§ **The task**
Output each entry below as it stands, leaving out every picture.

:::::

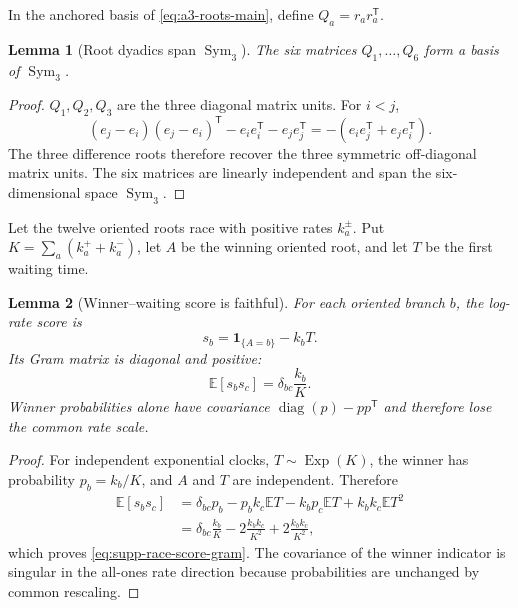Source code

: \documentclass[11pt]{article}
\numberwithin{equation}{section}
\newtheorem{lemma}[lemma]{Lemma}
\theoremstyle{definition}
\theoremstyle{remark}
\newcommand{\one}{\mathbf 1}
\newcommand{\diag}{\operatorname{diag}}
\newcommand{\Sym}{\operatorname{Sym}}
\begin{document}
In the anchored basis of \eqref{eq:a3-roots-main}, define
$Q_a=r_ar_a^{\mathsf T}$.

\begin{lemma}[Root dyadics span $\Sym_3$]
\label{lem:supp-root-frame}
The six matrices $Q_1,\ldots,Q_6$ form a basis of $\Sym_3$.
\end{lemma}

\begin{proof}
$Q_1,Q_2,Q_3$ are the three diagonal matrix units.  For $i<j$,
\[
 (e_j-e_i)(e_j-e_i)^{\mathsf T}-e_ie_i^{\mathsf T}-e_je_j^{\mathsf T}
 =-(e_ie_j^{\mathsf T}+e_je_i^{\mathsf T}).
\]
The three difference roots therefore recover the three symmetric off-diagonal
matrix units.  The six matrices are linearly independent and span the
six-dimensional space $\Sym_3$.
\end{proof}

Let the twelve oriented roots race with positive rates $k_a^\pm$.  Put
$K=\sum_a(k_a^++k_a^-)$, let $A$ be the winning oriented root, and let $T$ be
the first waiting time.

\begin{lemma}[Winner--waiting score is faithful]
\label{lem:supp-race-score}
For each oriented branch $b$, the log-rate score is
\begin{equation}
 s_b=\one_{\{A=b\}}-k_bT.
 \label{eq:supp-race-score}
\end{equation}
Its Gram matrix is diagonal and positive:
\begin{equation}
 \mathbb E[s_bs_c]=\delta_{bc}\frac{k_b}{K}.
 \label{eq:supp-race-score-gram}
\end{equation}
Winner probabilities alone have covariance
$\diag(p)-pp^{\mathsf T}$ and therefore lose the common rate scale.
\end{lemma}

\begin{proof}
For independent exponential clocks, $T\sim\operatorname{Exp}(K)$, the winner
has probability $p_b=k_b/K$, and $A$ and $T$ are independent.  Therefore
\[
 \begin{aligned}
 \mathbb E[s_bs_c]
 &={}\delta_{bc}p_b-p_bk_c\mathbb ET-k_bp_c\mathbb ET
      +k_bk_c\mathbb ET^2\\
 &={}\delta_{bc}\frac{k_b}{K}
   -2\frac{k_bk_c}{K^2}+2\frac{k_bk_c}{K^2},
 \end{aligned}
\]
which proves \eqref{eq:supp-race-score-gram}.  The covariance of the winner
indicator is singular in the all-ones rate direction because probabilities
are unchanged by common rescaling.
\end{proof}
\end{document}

:::::

§ **Completed exercise**
Source code

: \documentclass[11pt]{article}
\numberwithin{equation}{section}
\newtheorem{lemma}[lemma]{Lemma}
\theoremstyle{definition}
\theoremstyle{remark}
\newcommand{\one}{\mathbf 1}
\newcommand{\diag}{\operatorname{diag}}
\newcommand{\Sym}{\operatorname{Sym}}
\begin{document}
In the anchored basis of \eqref{eq:a3-roots-main}, define
$Q_a=r_ar_a^{\mathsf T}$.

\begin{lemma}[Root dyadics span $\Sym_3$]
\label{lem:supp-root-frame}
The six matrices $Q_1,\ldots,Q_6$ form a basis of $\Sym_3$.
\end{lemma}

\begin{proof}
$Q_1,Q_2,Q_3$ are the three diagonal matrix units.  For $i<j$,
\[
 (e_j-e_i)(e_j-e_i)^{\mathsf T}-e_ie_i^{\mathsf T}-e_je_j^{\mathsf T}
 =-(e_ie_j^{\mathsf T}+e_je_i^{\mathsf T}).
\]
The three difference roots therefore recover the three symmetric off-diagonal
matrix units.  The six matrices are linearly independent and span the
six-dimensional space $\Sym_3$.
\end{proof}

Let the twelve oriented roots race with positive rates $k_a^\pm$.  Put
$K=\sum_a(k_a^++k_a^-)$, let $A$ be the winning oriented root, and let $T$ be
the first waiting time.

\begin{lemma}[Winner--waiting score is faithful]
\label{lem:supp-race-score}
For each oriented branch $b$, the log-rate score is
\begin{equation}
 s_b=\one_{\{A=b\}}-k_bT.
 \label{eq:supp-race-score}
\end{equation}
Its Gram matrix is diagonal and positive:
\begin{equation}
 \mathbb E[s_bs_c]=\delta_{bc}\frac{k_b}{K}.
 \label{eq:supp-race-score-gram}
\end{equation}
Winner probabilities alone have covariance
$\diag(p)-pp^{\mathsf T}$ and therefore lose the common rate scale.
\end{lemma}

\begin{proof}
For independent exponential clocks, $T\sim\operatorname{Exp}(K)$, the winner
has probability $p_b=k_b/K$, and $A$ and $T$ are independent.  Therefore
\[
 \begin{aligned}
 \mathbb E[s_bs_c]
 &={}\delta_{bc}p_b-p_bk_c\mathbb ET-k_bp_c\mathbb ET
      +k_bk_c\mathbb ET^2\\
 &={}\delta_{bc}\frac{k_b}{K}
   -2\frac{k_bk_c}{K^2}+2\frac{k_bk_c}{K^2},
 \end{aligned}
\]
which proves \eqref{eq:supp-race-score-gram}.  The covariance of the winner
indicator is singular in the all-ones rate direction because probabilities
are unchanged by common rescaling.
\end{proof}
\end{document}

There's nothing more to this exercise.